■ **What you have to do**:
Match the string "subsubsection" against each line below, and copy every line that matches.

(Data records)
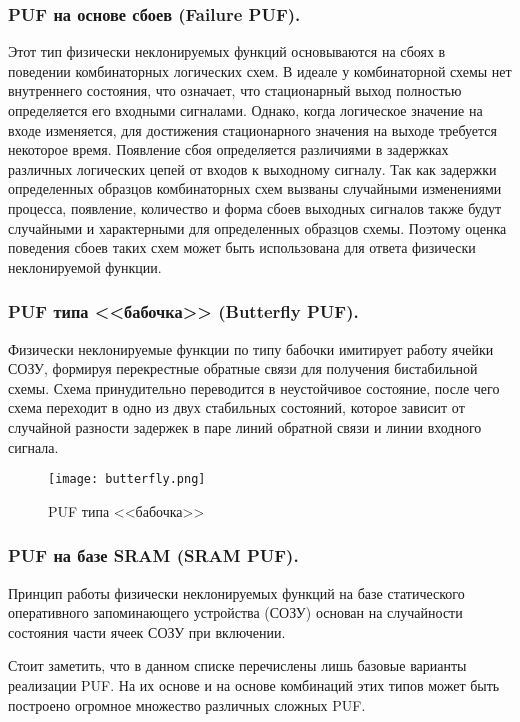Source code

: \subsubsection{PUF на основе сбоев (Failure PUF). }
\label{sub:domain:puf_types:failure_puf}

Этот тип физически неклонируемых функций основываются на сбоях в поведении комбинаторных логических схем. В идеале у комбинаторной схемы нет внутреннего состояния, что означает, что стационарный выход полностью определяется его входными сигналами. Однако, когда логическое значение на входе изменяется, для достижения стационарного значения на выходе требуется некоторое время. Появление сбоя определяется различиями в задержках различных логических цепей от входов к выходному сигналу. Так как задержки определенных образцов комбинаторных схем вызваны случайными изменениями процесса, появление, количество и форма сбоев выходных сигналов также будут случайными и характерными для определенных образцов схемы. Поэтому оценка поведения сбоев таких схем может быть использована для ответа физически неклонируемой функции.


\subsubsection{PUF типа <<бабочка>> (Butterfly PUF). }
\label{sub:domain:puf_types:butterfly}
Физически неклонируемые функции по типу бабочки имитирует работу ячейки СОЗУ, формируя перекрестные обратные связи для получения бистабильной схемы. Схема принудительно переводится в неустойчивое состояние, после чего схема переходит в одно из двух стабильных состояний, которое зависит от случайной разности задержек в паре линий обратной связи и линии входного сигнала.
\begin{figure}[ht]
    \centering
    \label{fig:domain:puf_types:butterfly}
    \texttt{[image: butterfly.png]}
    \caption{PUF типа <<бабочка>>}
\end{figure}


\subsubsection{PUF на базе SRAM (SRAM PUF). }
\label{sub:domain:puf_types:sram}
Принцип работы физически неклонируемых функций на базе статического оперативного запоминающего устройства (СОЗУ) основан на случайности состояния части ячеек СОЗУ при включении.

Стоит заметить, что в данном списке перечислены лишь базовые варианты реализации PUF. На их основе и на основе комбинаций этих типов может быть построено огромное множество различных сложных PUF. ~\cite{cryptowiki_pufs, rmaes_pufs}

■ **Exercise solution**:
: \subsubsection{PUF на основе сбоев (Failure PUF). }
\subsubsection{PUF типа <<бабочка>> (Butterfly PUF). }
\subsubsection{PUF на базе SRAM (SRAM PUF). }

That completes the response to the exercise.